La Corea penalizza Piazza Affari

La Borsa di Milano è seconda nelle vendite solo alla Piazza di Madrid.

Piazza Affari si muove sulla parità, in un clima di prudenza e avversione al rischio a causa delle crescenti tensioni geopolitiche tra Stati Uniti e Corea del Nord. Il titolo guadagna il 2,5% dopo aver riportato nel secondo trimestre del 2017 un utile netto ricorrente che è balzato del 59% a 27 milioni di euro. Tra i mercati del Vecchio Continente al palo Francoforte, con un decremento dell'1,15%, vendite su Londra, che soffre un calo dell'1,17%, segue Parigi, che registra un ribasso dell'1,10%. Sul fronte opposto, invece, Snam corre in testa al Ftse Mib con un progresso dell'1,5%, seguita da Eni con un +0,60%.
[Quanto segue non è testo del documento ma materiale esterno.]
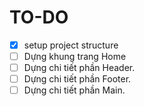 # TO-DO

- [x] setup project structure
- [ ] Dựng khung trang Home
- [ ] Dựng chi tiết phần Header.
- [ ] Dựng chi tiết phần Footer.
- [ ] Dựng chi tiết phần Main.
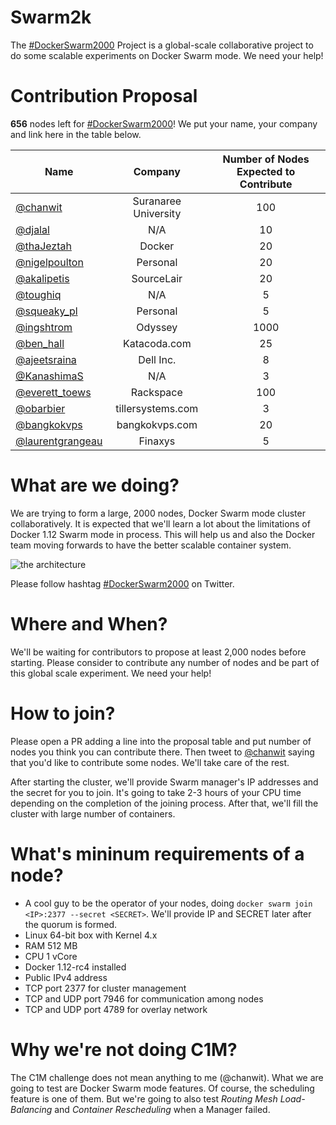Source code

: # Swarm2k

The [#DockerSwarm2000](https://twitter.com/hashtag/DockerSwarm2000) Project is a global-scale collaborative project to do some scalable experiments on Docker Swarm mode. We need your help!

# Contribution Proposal

**656** nodes left for [#DockerSwarm2000](https://twitter.com/hashtag/DockerSwarm2000)! We put your name, your company and link here in the table below.

| Name | Company | Number of Nodes Expected to Contribute |
| ------------- |:-------------:|:-----:|
| [@chanwit](https://twitter.com/chanwit) | Suranaree University | 100 |
| [@djalal](https://twitter.com/enlamp) | N/A | 10 |
| [@thaJeztah](https://twitter.com/thaJeztah) | Docker | 20 |
| [@nigelpoulton](https://twitter.com/nigelpoulton) | Personal | 20 |
| [@akalipetis](https://twitter.com/akalipetis) | SourceLair | 20 |
| [@toughiq](https://twitter.com/toughiq) | N/A | 5 |
| [@squeaky_pl](https://twitter.com/squeaky_pl) | Personal | 5 |
| [@ingshtrom](https://twitter.com/ingshtrom) | Odyssey | 1000 |
| [@ben_hall](https://twitter.com/ben_hall) | Katacoda.com | 25 |
| [@ajeetsraina](https://twitter.com/ajeetsraina) |  Dell Inc. | 8 |
| [@KanashimaS](https://twitter.com/KanashimaS) |  N/A | 3 |
| [@everett_toews](https://twitter.com/everett_toews) | Rackspace | 100 |
| [@obarbier](https://twitter.com/obarbier) | tillersystems.com | 3 |
| [@bangkokvps](https://twitter.com/bangkokvps) | bangkokvps.com| 20 |
| [@laurentgrangeau](https://twitter.com/laurentgrangeau) | Finaxys | 5 |

# What are we doing?
We are trying to form a large, 2000 nodes, Docker Swarm mode cluster collaboratively. It is expected that we'll learn a lot about the limitations of Docker 1.12 Swarm mode in process. This will help us and also the Docker team moving forwards to have the better scalable container system.

![the architecture](https://pbs.twimg.com/media/CnoaWoZVIAAwO7p.jpg:large "The architecture")

Please follow hashtag [#DockerSwarm2000](https://twitter.com/hashtag/DockerSwarm2000) on Twitter.

# Where and When?
We'll be waiting for contributors to propose at least 2,000 nodes before starting. Please consider to contribute any number of nodes and be part of this global scale experiment. We need your help!

# How to join?
Please open a PR adding a line into the proposal table and put number of nodes you think you can contribute there.
Then tweet to [@chanwit](https://twitter.com/chanwit) saying that you'd like to contribute some nodes. We'll take care of the rest.

After starting the cluster, we'll provide Swarm manager's IP addresses and the secret for you to join.
It's going to take 2-3 hours of your CPU time depending on the completion of the joining process.
After that, we'll fill the cluster with large number of containers.

# What's mininum requirements of a node?

  * A cool guy to be the operator of your nodes, doing `docker swarm join <IP>:2377 --secret <SECRET>`. We'll provide IP and SECRET later after the quorum is formed.
  * Linux 64-bit box with Kernel 4.x
  * RAM 512 MB
  * CPU 1 vCore
  * Docker 1.12-rc4 installed
  * Public IPv4 address
  * TCP port 2377 for cluster management
  * TCP and UDP port 7946 for communication among nodes
  * TCP and UDP port 4789 for overlay network

# Why we're not doing C1M?

The C1M challenge does not mean anything to me (@chanwit). What we are going to test are Docker Swarm mode features.
Of course, the scheduling feature is one of them. But we're going to also test *Routing Mesh Load-Balancing* and *Container Rescheduling* when a Manager failed.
In questa pessima giornata per la Borsa di Milano, nessuna Blue Chip mette a segno una performance positiva. Pyongyang ha minacciato un attacco missilistico sull'isola di Guam, un consigliere del presidente Donald Trump ha dichiarato che Washington è pronta a usare tutte le misure appropriate per proteggere il paese.

Giù anche CNH Industrial, che registra un ribasso del 2,57%.

Male i titoli bancari con UBI che cede il 2,94%, Mediobanca arretra del oltre il 2%, Banco BPM dell'1,76%. La peggiore performance è quella di STMicroelectronics, che flette del 3,41% risentendo della pessima performance dei tech USA.